**** Entries supplied ****

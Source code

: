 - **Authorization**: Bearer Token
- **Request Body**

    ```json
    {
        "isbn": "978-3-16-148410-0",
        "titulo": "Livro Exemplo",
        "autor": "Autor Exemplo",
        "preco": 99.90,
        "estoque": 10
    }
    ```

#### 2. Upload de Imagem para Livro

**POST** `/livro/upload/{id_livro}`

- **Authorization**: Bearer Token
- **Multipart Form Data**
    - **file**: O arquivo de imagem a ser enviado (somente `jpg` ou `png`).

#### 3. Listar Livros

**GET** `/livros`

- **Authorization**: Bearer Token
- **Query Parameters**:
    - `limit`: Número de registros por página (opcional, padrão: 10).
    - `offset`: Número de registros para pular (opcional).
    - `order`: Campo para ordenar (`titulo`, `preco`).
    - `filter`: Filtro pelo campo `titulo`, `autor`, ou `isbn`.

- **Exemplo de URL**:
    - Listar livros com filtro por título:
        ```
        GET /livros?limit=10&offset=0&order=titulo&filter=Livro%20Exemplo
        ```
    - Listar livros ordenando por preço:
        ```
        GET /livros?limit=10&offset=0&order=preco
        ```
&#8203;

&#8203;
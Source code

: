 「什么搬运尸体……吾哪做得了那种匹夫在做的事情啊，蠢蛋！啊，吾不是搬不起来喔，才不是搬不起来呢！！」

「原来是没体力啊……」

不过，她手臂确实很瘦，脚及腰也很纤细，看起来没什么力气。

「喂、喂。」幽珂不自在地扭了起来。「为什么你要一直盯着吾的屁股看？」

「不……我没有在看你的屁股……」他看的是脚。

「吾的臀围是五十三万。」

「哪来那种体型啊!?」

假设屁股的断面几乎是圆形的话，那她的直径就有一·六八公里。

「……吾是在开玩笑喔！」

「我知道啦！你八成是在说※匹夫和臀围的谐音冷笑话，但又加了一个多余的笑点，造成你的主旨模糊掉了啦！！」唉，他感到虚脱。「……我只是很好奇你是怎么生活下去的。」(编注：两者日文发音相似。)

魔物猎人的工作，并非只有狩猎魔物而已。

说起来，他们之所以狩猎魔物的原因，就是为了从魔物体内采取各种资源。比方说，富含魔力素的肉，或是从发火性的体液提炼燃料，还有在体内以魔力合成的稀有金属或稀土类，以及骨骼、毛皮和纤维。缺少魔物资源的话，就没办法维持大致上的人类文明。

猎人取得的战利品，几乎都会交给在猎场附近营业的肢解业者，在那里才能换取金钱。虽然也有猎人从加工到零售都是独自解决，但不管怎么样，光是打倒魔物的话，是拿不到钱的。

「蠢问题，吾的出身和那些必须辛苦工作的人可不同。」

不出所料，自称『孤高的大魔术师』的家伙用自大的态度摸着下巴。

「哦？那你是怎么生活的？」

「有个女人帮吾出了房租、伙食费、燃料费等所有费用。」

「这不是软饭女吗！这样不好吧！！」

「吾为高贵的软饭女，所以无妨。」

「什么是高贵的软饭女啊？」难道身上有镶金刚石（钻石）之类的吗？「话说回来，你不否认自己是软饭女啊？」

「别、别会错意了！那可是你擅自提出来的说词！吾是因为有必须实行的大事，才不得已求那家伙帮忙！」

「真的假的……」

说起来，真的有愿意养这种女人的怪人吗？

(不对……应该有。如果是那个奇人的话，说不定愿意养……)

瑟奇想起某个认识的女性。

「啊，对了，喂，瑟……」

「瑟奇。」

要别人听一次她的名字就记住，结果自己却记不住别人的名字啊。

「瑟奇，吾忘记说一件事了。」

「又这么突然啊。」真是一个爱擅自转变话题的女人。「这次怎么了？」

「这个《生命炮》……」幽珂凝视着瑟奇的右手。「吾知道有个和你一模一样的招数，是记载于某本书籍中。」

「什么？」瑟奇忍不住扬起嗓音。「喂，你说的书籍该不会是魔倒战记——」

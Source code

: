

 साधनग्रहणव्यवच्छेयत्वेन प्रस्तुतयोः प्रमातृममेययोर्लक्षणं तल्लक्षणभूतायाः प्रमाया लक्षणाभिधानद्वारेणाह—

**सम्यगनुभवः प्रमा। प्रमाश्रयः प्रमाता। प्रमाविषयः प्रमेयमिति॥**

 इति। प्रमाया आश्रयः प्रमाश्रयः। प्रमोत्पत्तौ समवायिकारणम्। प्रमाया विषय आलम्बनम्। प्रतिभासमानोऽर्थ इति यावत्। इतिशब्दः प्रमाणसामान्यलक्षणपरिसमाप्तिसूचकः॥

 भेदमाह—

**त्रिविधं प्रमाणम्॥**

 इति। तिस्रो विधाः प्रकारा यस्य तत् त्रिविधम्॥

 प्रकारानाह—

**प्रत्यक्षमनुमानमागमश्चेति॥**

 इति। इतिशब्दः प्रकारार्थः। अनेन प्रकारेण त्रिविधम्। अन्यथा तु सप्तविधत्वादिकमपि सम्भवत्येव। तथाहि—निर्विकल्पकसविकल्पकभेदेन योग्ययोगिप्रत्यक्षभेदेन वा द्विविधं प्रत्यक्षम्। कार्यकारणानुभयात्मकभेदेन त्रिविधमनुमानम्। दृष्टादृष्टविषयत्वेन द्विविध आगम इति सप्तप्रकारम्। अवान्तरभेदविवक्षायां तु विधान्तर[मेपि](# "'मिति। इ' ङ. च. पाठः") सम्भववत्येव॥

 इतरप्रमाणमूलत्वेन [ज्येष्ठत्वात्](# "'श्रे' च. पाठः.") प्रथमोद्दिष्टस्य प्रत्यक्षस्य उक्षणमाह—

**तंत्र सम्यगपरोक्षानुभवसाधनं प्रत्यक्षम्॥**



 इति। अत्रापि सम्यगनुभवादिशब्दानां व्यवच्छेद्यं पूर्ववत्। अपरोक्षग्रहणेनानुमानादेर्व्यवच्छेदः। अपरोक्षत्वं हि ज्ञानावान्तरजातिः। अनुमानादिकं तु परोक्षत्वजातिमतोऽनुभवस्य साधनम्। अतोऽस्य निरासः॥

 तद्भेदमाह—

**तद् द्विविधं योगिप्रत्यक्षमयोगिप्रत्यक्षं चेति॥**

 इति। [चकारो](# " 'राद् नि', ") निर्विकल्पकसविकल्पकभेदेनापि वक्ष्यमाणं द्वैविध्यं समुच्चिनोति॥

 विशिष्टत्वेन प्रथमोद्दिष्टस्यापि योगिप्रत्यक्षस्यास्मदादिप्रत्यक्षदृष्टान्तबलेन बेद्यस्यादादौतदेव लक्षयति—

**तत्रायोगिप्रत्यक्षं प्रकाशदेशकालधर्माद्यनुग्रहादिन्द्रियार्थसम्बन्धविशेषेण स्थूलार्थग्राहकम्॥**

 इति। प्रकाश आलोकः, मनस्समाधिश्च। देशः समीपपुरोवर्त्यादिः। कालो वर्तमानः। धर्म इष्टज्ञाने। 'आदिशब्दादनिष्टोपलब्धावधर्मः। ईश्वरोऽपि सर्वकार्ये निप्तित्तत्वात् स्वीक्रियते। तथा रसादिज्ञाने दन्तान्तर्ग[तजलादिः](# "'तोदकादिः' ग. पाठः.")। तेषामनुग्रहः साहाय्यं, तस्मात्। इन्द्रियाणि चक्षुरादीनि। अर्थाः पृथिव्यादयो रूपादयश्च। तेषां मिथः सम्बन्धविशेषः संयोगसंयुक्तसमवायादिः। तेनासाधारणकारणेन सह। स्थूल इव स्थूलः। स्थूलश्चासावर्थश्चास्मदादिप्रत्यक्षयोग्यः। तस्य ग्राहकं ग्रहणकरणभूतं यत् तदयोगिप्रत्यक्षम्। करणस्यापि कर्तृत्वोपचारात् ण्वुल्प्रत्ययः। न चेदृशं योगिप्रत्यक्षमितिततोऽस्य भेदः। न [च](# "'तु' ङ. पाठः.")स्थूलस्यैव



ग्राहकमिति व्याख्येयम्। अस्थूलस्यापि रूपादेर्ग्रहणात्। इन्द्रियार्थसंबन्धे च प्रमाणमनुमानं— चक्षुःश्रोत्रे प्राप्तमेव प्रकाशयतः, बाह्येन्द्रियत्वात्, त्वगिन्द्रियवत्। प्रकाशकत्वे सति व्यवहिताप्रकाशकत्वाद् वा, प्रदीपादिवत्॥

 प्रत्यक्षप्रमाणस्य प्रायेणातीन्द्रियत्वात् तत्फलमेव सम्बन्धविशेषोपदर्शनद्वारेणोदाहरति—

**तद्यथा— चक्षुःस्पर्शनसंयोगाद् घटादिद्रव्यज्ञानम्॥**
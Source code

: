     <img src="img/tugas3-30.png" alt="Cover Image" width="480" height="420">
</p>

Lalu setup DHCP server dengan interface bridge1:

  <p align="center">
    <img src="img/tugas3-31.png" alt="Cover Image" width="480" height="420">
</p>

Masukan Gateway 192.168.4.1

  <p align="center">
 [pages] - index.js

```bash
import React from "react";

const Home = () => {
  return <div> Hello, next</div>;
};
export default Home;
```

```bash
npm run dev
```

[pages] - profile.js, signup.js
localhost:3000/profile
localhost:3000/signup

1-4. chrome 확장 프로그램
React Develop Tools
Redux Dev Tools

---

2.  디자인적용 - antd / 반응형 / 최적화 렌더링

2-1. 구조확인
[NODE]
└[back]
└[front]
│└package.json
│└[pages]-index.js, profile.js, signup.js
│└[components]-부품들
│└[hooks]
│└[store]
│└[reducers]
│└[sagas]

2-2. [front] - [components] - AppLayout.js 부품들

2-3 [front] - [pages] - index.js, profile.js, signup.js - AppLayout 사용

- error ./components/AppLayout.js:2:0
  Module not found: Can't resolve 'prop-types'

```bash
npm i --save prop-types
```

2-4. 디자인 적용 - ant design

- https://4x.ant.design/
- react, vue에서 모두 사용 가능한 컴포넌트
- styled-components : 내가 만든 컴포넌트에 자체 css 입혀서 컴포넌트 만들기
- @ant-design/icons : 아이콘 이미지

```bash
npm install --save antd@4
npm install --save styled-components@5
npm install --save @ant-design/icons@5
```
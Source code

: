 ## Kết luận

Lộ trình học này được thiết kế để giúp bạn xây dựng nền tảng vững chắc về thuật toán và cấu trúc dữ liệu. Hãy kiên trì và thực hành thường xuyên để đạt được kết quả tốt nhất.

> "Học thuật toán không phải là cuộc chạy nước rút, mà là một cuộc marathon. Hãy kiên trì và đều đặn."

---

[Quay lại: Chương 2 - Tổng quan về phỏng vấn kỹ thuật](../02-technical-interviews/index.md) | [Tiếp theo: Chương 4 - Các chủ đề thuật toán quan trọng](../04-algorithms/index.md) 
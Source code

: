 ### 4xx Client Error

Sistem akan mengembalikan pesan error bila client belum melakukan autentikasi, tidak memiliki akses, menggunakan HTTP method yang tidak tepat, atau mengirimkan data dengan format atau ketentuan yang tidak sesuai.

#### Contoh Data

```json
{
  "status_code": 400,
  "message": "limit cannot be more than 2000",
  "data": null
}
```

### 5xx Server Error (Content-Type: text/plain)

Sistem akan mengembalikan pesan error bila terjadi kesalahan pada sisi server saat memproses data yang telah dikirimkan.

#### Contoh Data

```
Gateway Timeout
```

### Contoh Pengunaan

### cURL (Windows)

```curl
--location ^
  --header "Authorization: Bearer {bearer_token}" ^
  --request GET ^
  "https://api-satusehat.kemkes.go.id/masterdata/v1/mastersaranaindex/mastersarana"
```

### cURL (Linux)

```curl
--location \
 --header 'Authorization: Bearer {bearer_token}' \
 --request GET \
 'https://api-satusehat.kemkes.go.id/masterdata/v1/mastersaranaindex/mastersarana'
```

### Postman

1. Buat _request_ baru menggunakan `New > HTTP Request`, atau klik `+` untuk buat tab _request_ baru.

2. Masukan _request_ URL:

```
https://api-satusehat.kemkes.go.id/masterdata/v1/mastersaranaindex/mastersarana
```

****

■ Task goal ■
Check every line in the entries for the word "kiên". State how many have it, with no other text.

■ Your solution ■
2